**WORK TO COMPLETE**
Collect every line below that contains the word "Turnover".

Start of DATA PROVIDED

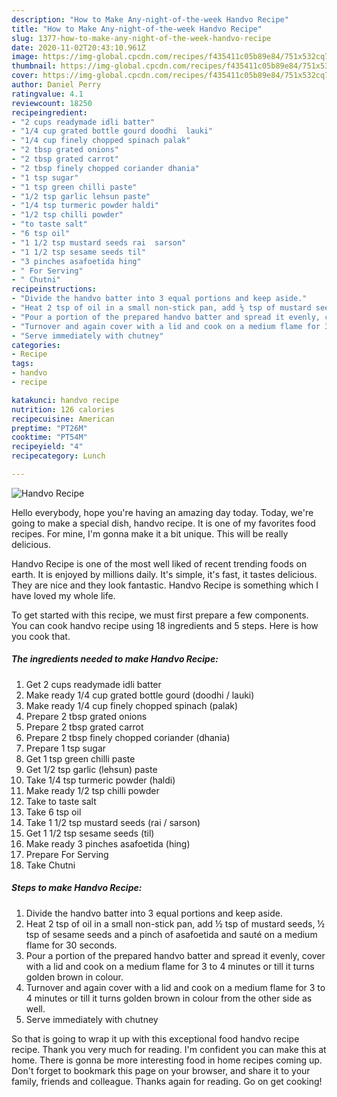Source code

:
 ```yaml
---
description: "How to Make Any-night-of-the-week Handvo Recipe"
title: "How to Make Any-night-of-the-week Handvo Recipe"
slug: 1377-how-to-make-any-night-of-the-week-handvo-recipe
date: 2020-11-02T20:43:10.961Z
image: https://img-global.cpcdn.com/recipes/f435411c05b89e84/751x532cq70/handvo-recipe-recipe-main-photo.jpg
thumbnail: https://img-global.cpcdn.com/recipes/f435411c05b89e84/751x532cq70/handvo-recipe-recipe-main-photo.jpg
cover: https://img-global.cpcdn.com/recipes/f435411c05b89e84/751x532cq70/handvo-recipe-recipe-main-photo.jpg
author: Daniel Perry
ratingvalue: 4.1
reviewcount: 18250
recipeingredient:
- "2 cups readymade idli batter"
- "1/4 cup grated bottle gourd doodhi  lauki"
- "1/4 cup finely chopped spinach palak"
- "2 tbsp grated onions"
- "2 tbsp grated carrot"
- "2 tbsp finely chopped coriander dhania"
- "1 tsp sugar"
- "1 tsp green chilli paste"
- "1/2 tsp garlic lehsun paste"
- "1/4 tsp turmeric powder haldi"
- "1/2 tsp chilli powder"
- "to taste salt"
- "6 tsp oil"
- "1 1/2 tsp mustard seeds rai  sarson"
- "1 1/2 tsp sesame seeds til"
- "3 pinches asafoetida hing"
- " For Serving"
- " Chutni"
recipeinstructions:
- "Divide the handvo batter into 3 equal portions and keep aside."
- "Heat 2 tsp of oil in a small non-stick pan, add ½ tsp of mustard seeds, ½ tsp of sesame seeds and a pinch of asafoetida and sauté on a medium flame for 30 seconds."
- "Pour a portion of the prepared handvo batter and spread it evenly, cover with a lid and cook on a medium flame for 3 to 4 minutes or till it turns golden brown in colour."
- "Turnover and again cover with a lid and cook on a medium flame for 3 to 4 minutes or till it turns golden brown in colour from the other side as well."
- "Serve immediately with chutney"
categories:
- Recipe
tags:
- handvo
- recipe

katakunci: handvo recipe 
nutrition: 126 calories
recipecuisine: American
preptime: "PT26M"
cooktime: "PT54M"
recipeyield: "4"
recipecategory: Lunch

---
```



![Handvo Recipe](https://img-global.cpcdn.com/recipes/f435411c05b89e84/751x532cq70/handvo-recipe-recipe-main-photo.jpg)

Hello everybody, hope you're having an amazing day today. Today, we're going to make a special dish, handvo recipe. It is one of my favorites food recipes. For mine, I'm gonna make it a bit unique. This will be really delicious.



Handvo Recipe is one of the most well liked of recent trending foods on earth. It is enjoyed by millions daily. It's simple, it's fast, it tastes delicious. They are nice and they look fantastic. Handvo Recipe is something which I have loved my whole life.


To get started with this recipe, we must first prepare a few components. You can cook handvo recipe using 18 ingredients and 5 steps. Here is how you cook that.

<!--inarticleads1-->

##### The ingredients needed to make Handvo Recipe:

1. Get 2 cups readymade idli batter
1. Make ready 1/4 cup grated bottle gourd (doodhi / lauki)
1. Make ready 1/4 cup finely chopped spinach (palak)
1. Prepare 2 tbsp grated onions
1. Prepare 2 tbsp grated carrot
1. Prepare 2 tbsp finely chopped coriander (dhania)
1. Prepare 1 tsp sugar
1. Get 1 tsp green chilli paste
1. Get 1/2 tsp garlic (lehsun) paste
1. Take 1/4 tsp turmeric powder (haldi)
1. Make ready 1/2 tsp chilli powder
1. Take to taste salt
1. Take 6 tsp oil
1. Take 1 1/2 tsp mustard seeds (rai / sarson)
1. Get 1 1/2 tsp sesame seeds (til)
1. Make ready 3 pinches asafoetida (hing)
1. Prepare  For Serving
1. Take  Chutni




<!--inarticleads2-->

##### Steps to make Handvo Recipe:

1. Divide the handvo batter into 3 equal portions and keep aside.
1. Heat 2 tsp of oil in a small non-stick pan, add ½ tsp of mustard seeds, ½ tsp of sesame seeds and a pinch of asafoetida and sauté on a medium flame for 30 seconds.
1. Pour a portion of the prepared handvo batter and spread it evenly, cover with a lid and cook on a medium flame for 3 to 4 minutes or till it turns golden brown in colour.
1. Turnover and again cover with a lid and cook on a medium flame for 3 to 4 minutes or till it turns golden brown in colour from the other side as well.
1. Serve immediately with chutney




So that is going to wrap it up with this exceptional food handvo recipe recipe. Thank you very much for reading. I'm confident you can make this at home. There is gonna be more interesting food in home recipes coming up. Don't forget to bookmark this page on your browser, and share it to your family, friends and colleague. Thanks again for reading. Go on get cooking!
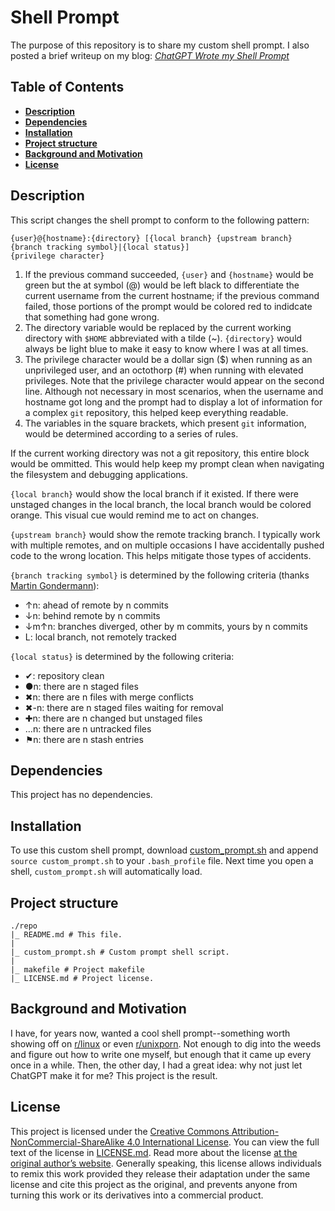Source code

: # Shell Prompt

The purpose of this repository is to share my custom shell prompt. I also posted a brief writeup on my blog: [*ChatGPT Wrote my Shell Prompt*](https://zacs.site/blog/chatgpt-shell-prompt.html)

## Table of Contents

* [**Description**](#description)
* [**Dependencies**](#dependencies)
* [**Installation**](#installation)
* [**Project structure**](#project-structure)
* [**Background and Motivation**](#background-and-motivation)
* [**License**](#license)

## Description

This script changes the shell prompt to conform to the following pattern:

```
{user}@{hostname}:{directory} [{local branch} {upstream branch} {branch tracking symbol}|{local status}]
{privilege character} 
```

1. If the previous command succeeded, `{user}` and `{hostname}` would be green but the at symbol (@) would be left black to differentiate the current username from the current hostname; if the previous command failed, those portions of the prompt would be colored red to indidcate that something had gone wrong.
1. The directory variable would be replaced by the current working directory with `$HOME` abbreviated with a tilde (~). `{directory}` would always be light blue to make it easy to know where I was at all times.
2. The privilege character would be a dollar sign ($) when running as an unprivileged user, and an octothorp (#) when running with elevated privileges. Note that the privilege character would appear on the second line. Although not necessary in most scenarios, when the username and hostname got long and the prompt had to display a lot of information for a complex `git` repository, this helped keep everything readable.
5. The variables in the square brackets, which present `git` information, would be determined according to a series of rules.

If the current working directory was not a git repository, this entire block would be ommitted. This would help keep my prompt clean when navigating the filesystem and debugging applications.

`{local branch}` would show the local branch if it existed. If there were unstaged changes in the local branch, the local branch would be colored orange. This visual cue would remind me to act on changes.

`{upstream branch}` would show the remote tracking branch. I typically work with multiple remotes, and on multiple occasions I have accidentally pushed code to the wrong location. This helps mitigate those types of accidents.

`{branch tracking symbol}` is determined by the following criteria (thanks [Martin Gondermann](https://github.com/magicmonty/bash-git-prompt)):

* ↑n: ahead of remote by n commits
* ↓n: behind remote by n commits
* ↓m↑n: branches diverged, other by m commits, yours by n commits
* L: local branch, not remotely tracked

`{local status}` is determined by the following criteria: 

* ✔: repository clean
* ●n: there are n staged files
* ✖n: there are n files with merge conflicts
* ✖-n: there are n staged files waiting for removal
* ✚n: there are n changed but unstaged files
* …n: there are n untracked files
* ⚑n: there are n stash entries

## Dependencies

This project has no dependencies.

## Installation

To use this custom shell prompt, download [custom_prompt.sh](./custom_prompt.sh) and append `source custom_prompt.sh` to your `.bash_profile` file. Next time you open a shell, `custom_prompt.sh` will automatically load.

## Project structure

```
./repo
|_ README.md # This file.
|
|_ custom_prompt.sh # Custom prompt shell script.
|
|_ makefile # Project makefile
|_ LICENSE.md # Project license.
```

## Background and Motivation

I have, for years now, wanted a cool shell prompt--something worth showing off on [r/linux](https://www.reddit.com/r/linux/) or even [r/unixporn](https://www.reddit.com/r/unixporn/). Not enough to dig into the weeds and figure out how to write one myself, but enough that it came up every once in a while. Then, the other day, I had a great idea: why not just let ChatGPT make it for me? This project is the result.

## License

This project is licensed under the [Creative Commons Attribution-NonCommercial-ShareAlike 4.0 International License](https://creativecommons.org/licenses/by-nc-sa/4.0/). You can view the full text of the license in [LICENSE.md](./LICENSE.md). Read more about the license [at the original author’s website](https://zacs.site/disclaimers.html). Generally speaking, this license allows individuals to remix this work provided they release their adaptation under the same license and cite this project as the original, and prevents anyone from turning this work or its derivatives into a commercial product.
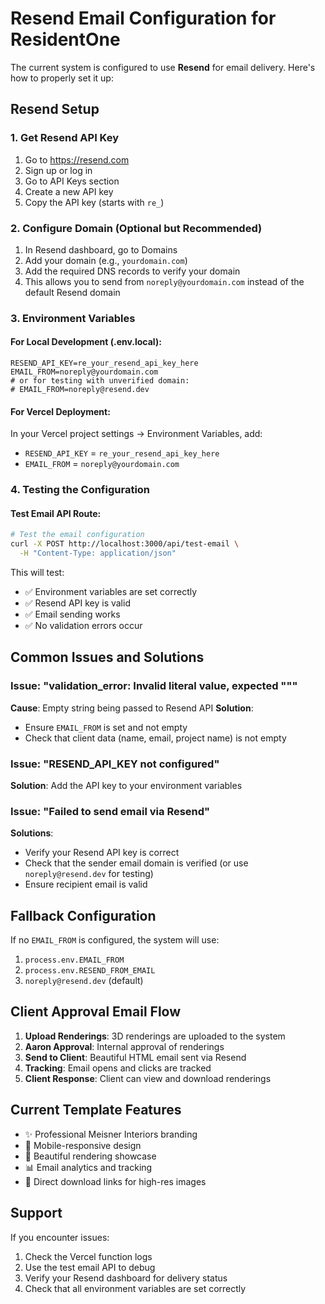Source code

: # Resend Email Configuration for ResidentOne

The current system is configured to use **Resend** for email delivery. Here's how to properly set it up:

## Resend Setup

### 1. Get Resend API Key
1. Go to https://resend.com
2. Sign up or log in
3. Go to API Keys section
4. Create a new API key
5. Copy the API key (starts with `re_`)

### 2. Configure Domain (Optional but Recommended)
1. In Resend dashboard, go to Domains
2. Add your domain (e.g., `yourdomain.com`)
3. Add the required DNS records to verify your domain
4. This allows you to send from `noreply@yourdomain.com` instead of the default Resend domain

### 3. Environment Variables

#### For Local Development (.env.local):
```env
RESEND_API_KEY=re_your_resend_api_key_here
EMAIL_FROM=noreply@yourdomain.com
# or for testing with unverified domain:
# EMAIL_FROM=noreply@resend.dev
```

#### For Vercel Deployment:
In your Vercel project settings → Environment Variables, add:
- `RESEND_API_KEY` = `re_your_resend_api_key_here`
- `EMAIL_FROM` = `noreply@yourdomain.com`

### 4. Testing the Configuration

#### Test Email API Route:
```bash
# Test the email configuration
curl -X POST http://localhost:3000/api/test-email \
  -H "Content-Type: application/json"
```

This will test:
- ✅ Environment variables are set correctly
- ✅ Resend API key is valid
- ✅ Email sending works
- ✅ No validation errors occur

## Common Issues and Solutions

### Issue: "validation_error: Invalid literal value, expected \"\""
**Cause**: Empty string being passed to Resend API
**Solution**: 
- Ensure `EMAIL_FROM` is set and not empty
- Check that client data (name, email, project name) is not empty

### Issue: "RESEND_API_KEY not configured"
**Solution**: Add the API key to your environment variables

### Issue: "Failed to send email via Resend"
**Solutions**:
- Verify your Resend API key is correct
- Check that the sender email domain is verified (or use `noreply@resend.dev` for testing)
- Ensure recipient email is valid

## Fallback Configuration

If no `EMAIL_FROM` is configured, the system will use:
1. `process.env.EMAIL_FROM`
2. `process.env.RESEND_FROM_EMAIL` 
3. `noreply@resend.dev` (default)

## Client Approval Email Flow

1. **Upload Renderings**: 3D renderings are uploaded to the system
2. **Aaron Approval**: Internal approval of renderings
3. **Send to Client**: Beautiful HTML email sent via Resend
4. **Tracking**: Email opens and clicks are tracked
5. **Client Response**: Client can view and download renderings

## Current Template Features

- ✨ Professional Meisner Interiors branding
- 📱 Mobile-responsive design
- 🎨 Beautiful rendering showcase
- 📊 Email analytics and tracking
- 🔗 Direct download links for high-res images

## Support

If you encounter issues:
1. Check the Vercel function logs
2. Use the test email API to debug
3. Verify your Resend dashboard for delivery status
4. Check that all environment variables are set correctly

End of DATA PROVIDED
Start of DATA PROVIDED

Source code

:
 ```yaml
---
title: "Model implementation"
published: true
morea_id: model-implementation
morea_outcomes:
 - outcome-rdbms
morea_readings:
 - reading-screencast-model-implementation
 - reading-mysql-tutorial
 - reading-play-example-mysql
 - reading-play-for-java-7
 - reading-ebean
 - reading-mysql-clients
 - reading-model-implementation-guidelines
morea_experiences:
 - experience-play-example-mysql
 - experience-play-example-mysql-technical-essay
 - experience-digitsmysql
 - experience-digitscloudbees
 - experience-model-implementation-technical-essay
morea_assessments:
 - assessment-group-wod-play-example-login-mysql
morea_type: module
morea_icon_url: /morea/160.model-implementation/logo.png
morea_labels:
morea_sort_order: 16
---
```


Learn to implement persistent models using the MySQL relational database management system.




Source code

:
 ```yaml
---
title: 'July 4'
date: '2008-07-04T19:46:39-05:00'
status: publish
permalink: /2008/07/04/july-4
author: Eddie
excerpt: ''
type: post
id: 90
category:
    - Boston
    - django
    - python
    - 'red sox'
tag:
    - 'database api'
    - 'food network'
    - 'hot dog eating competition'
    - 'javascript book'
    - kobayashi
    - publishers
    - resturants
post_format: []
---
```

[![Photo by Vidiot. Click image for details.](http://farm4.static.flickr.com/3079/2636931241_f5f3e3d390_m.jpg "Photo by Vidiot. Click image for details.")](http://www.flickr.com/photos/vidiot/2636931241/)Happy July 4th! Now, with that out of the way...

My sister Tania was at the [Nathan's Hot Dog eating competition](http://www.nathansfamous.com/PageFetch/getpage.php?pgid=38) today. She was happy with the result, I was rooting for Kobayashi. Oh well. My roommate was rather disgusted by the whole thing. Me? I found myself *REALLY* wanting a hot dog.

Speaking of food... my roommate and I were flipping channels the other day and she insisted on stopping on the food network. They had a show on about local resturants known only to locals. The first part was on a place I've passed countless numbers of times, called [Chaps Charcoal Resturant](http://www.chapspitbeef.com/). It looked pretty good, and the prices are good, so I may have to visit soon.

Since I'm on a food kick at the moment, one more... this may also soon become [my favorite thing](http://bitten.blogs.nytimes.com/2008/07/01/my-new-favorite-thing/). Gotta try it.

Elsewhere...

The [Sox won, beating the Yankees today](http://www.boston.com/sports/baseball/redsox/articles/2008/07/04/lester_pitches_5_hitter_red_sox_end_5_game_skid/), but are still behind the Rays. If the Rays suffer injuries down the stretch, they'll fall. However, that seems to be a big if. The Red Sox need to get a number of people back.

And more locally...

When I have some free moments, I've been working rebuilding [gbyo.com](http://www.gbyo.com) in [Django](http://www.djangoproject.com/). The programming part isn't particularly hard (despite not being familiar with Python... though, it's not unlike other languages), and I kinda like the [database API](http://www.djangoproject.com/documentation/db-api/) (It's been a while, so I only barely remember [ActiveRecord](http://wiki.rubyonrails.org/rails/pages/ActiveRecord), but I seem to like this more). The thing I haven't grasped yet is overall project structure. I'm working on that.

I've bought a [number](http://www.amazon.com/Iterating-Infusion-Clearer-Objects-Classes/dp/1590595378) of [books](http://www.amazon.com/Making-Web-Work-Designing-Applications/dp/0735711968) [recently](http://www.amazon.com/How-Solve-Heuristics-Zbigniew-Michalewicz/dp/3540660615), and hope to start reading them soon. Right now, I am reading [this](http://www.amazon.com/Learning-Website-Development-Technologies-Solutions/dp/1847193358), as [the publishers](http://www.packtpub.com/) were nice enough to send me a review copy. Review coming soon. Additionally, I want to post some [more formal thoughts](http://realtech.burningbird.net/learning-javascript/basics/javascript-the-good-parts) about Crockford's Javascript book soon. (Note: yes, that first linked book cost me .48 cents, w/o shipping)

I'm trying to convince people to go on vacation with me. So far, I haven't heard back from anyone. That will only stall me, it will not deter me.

End of DATA PROVIDED

**FINISHED TASK**
- "Turnover and again cover with a lid and cook on a medium flame for 3 to 4 minutes or till it turns golden brown in colour from the other side as well."
1. Turnover and again cover with a lid and cook on a medium flame for 3 to 4 minutes or till it turns golden brown in colour from the other side as well.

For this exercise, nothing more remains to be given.